▶ Aim of the task: Lift every line from the entries that includes the word "當您沿著軸旋轉時".

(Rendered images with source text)
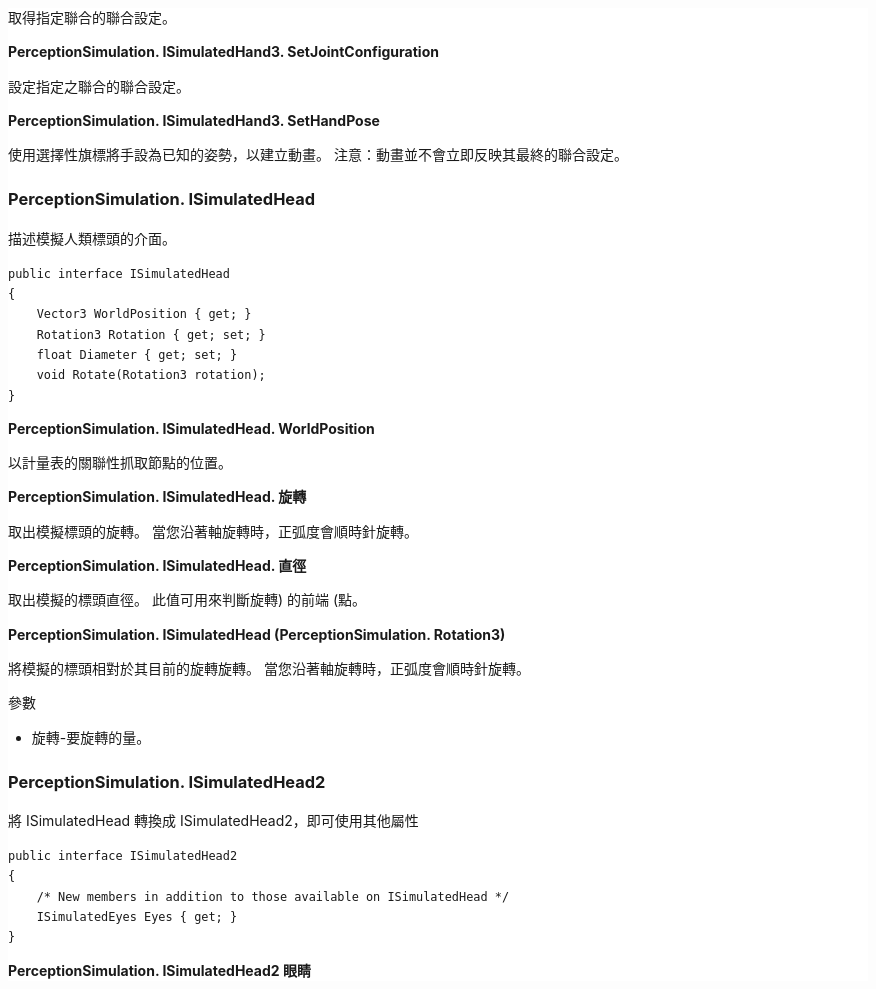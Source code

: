 取得指定聯合的聯合設定。

**PerceptionSimulation. ISimulatedHand3. SetJointConfiguration**

設定指定之聯合的聯合設定。

**PerceptionSimulation. ISimulatedHand3. SetHandPose**

使用選擇性旗標將手設為已知的姿勢，以建立動畫。  注意：動畫並不會立即反映其最終的聯合設定。


### <a name="microsoftperceptionsimulationisimulatedhead"></a>PerceptionSimulation. ISimulatedHead

描述模擬人類標頭的介面。

```
public interface ISimulatedHead
{
    Vector3 WorldPosition { get; }
    Rotation3 Rotation { get; set; }
    float Diameter { get; set; }
    void Rotate(Rotation3 rotation);
}
```

**PerceptionSimulation. ISimulatedHead. WorldPosition**

以計量表的關聯性抓取節點的位置。

**PerceptionSimulation. ISimulatedHead. 旋轉**

取出模擬標頭的旋轉。 當您沿著軸旋轉時，正弧度會順時針旋轉。

**PerceptionSimulation. ISimulatedHead. 直徑**

取出模擬的標頭直徑。 此值可用來判斷旋轉) 的前端 (點。

**PerceptionSimulation. ISimulatedHead (PerceptionSimulation. Rotation3)**

將模擬的標頭相對於其目前的旋轉旋轉。 當您沿著軸旋轉時，正弧度會順時針旋轉。

參數
* 旋轉-要旋轉的量。

### <a name="microsoftperceptionsimulationisimulatedhead2"></a>PerceptionSimulation. ISimulatedHead2

將 ISimulatedHead 轉換成 ISimulatedHead2，即可使用其他屬性

```
public interface ISimulatedHead2
{
    /* New members in addition to those available on ISimulatedHead */
    ISimulatedEyes Eyes { get; }
}
```

**PerceptionSimulation. ISimulatedHead2 眼睛**
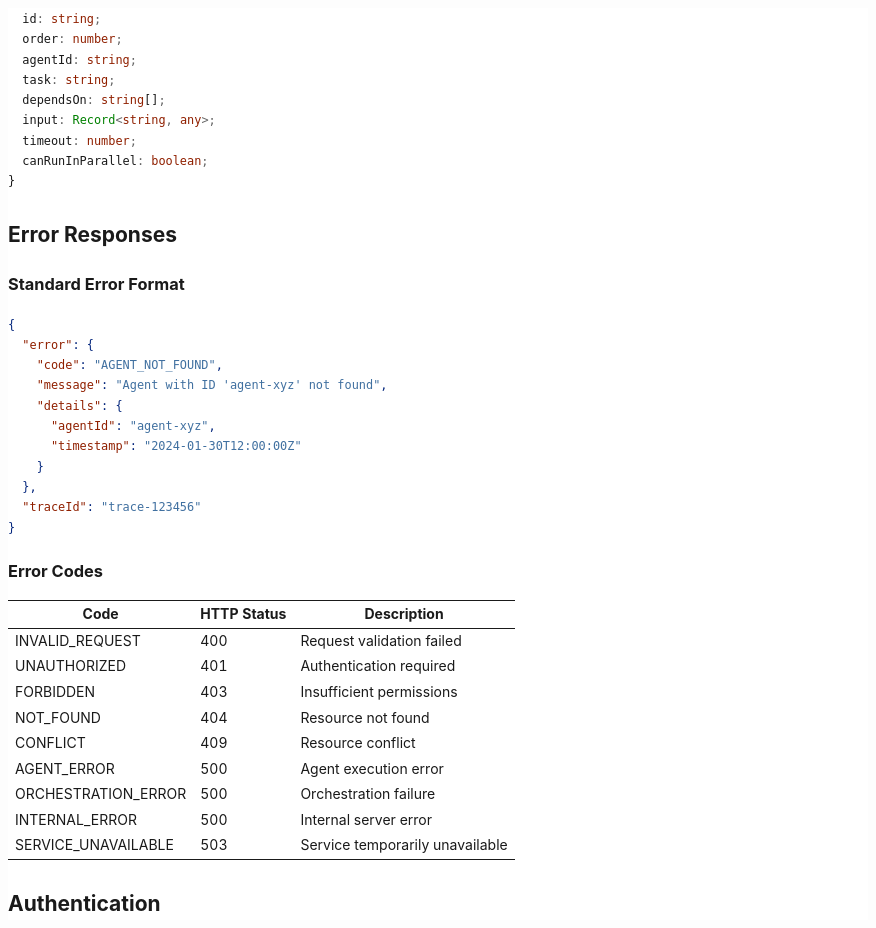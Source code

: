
 ```typescript
  id: string;
  order: number;
  agentId: string;
  task: string;
  dependsOn: string[];
  input: Record<string, any>;
  timeout: number;
  canRunInParallel: boolean;
}
```

## Error Responses

### Standard Error Format
```json
{
  "error": {
    "code": "AGENT_NOT_FOUND",
    "message": "Agent with ID 'agent-xyz' not found",
    "details": {
      "agentId": "agent-xyz",
      "timestamp": "2024-01-30T12:00:00Z"
    }
  },
  "traceId": "trace-123456"
}
```

### Error Codes
| Code | HTTP Status | Description |
|------|------------|-------------|
| INVALID_REQUEST | 400 | Request validation failed |
| UNAUTHORIZED | 401 | Authentication required |
| FORBIDDEN | 403 | Insufficient permissions |
| NOT_FOUND | 404 | Resource not found |
| CONFLICT | 409 | Resource conflict |
| AGENT_ERROR | 500 | Agent execution error |
| ORCHESTRATION_ERROR | 500 | Orchestration failure |
| INTERNAL_ERROR | 500 | Internal server error |
| SERVICE_UNAVAILABLE | 503 | Service temporarily unavailable |

## Authentication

▶ Your solution:
取出模擬標頭的旋轉。 當您沿著軸旋轉時，正弧度會順時針旋轉。
將模擬的標頭相對於其目前的旋轉旋轉。 當您沿著軸旋轉時，正弧度會順時針旋轉。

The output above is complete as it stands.